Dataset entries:
◆ ◆ ◆ ◆ ◆

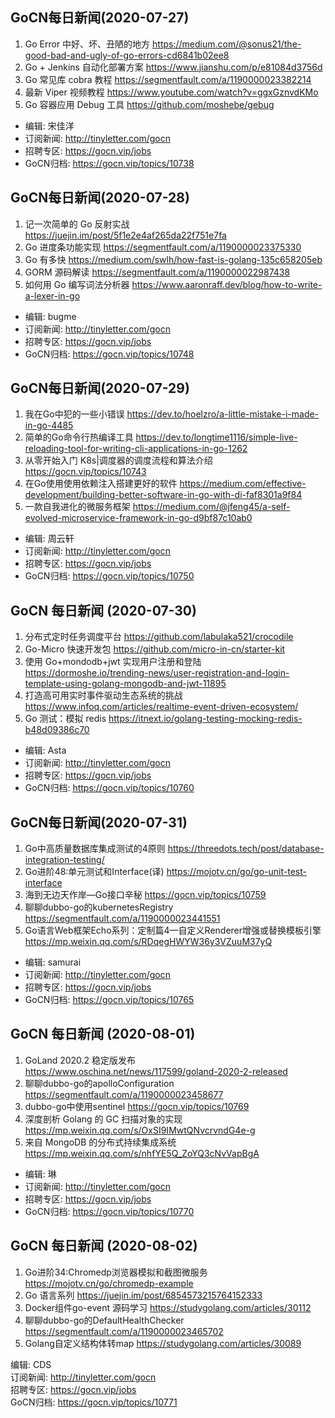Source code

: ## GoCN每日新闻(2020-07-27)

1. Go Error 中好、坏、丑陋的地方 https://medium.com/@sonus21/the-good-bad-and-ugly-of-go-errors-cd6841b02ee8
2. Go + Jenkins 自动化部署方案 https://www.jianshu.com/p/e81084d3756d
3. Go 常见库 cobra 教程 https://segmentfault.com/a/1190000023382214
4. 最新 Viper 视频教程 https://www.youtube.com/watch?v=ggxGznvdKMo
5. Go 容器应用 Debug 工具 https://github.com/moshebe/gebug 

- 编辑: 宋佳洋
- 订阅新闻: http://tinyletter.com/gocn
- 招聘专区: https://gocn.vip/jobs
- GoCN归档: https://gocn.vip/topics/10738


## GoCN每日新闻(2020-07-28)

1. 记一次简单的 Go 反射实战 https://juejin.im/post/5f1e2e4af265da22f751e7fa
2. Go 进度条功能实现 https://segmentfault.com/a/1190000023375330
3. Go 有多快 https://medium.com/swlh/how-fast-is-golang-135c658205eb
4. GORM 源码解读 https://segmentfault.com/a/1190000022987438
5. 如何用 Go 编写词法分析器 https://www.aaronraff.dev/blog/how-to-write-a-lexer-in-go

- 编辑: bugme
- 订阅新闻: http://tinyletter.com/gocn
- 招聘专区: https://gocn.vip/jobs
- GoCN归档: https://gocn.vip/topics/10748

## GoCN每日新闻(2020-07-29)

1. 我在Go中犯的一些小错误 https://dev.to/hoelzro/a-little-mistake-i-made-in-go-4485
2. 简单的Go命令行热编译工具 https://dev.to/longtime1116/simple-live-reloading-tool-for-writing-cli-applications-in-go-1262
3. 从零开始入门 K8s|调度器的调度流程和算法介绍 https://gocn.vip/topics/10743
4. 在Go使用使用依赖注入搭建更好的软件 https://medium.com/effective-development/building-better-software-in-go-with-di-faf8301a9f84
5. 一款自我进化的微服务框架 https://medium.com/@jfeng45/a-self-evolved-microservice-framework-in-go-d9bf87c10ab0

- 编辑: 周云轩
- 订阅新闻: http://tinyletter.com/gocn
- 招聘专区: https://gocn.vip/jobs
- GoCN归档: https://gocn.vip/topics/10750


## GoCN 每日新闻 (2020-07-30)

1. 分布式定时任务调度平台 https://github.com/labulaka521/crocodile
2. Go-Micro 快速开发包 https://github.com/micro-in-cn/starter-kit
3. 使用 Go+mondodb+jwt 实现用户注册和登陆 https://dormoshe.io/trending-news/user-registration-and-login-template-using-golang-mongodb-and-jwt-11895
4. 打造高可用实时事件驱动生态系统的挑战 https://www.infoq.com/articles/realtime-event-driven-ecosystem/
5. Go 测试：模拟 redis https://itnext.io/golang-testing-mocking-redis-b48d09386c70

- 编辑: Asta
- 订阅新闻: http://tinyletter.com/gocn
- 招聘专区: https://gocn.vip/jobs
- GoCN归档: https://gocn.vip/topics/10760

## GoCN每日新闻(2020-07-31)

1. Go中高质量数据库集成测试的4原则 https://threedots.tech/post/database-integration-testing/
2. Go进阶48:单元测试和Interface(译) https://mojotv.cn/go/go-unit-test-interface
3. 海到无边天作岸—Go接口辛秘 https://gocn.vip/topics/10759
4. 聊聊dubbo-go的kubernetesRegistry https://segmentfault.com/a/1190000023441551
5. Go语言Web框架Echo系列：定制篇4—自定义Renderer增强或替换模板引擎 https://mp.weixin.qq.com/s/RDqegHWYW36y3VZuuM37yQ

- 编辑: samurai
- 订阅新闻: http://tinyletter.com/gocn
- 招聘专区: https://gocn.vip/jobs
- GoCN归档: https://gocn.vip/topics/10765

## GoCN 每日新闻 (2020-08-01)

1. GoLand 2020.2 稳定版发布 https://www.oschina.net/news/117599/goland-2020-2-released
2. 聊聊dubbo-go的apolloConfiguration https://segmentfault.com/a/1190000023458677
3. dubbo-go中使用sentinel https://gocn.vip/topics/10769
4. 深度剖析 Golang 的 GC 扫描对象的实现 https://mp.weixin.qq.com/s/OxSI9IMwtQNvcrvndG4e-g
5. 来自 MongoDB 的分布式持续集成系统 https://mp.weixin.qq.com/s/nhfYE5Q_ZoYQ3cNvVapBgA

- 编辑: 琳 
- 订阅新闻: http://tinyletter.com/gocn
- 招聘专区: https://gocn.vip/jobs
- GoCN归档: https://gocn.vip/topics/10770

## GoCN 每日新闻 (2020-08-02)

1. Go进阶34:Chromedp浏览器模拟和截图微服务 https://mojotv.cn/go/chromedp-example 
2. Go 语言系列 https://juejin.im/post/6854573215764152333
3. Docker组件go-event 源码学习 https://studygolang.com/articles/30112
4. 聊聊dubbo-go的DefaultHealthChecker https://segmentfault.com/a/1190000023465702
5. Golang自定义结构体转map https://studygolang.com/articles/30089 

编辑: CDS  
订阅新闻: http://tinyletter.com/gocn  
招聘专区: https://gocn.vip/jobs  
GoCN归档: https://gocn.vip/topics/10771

◆ ◆ ◆ ◆ ◆

**About this task:**
Whenever a picture appears, leave it out, and return every record exactly.

**Task response:**
Source code

: ## GoCN每日新闻(2020-07-27)

1. Go Error 中好、坏、丑陋的地方 https://medium.com/@sonus21/the-good-bad-and-ugly-of-go-errors-cd6841b02ee8
2. Go + Jenkins 自动化部署方案 https://www.jianshu.com/p/e81084d3756d
3. Go 常见库 cobra 教程 https://segmentfault.com/a/1190000023382214
4. 最新 Viper 视频教程 https://www.youtube.com/watch?v=ggxGznvdKMo
5. Go 容器应用 Debug 工具 https://github.com/moshebe/gebug 

- 编辑: 宋佳洋
- 订阅新闻: http://tinyletter.com/gocn
- 招聘专区: https://gocn.vip/jobs
- GoCN归档: https://gocn.vip/topics/10738


## GoCN每日新闻(2020-07-28)

1. 记一次简单的 Go 反射实战 https://juejin.im/post/5f1e2e4af265da22f751e7fa
2. Go 进度条功能实现 https://segmentfault.com/a/1190000023375330
3. Go 有多快 https://medium.com/swlh/how-fast-is-golang-135c658205eb
4. GORM 源码解读 https://segmentfault.com/a/1190000022987438
5. 如何用 Go 编写词法分析器 https://www.aaronraff.dev/blog/how-to-write-a-lexer-in-go

- 编辑: bugme
- 订阅新闻: http://tinyletter.com/gocn
- 招聘专区: https://gocn.vip/jobs
- GoCN归档: https://gocn.vip/topics/10748

## GoCN每日新闻(2020-07-29)

1. 我在Go中犯的一些小错误 https://dev.to/hoelzro/a-little-mistake-i-made-in-go-4485
2. 简单的Go命令行热编译工具 https://dev.to/longtime1116/simple-live-reloading-tool-for-writing-cli-applications-in-go-1262
3. 从零开始入门 K8s|调度器的调度流程和算法介绍 https://gocn.vip/topics/10743
4. 在Go使用使用依赖注入搭建更好的软件 https://medium.com/effective-development/building-better-software-in-go-with-di-faf8301a9f84
5. 一款自我进化的微服务框架 https://medium.com/@jfeng45/a-self-evolved-microservice-framework-in-go-d9bf87c10ab0

- 编辑: 周云轩
- 订阅新闻: http://tinyletter.com/gocn
- 招聘专区: https://gocn.vip/jobs
- GoCN归档: https://gocn.vip/topics/10750


## GoCN 每日新闻 (2020-07-30)

1. 分布式定时任务调度平台 https://github.com/labulaka521/crocodile
2. Go-Micro 快速开发包 https://github.com/micro-in-cn/starter-kit
3. 使用 Go+mondodb+jwt 实现用户注册和登陆 https://dormoshe.io/trending-news/user-registration-and-login-template-using-golang-mongodb-and-jwt-11895
4. 打造高可用实时事件驱动生态系统的挑战 https://www.infoq.com/articles/realtime-event-driven-ecosystem/
5. Go 测试：模拟 redis https://itnext.io/golang-testing-mocking-redis-b48d09386c70

- 编辑: Asta
- 订阅新闻: http://tinyletter.com/gocn
- 招聘专区: https://gocn.vip/jobs
- GoCN归档: https://gocn.vip/topics/10760

## GoCN每日新闻(2020-07-31)

1. Go中高质量数据库集成测试的4原则 https://threedots.tech/post/database-integration-testing/
2. Go进阶48:单元测试和Interface(译) https://mojotv.cn/go/go-unit-test-interface
3. 海到无边天作岸—Go接口辛秘 https://gocn.vip/topics/10759
4. 聊聊dubbo-go的kubernetesRegistry https://segmentfault.com/a/1190000023441551
5. Go语言Web框架Echo系列：定制篇4—自定义Renderer增强或替换模板引擎 https://mp.weixin.qq.com/s/RDqegHWYW36y3VZuuM37yQ

- 编辑: samurai
- 订阅新闻: http://tinyletter.com/gocn
- 招聘专区: https://gocn.vip/jobs
- GoCN归档: https://gocn.vip/topics/10765

## GoCN 每日新闻 (2020-08-01)

1. GoLand 2020.2 稳定版发布 https://www.oschina.net/news/117599/goland-2020-2-released
2. 聊聊dubbo-go的apolloConfiguration https://segmentfault.com/a/1190000023458677
3. dubbo-go中使用sentinel https://gocn.vip/topics/10769
4. 深度剖析 Golang 的 GC 扫描对象的实现 https://mp.weixin.qq.com/s/OxSI9IMwtQNvcrvndG4e-g
5. 来自 MongoDB 的分布式持续集成系统 https://mp.weixin.qq.com/s/nhfYE5Q_ZoYQ3cNvVapBgA

- 编辑: 琳 
- 订阅新闻: http://tinyletter.com/gocn
- 招聘专区: https://gocn.vip/jobs
- GoCN归档: https://gocn.vip/topics/10770

## GoCN 每日新闻 (2020-08-02)

1. Go进阶34:Chromedp浏览器模拟和截图微服务 https://mojotv.cn/go/chromedp-example 
2. Go 语言系列 https://juejin.im/post/6854573215764152333
3. Docker组件go-event 源码学习 https://studygolang.com/articles/30112
4. 聊聊dubbo-go的DefaultHealthChecker https://segmentfault.com/a/1190000023465702
5. Golang自定义结构体转map https://studygolang.com/articles/30089 

编辑: CDS  
订阅新闻: http://tinyletter.com/gocn  
招聘专区: https://gocn.vip/jobs  
GoCN归档: https://gocn.vip/topics/10771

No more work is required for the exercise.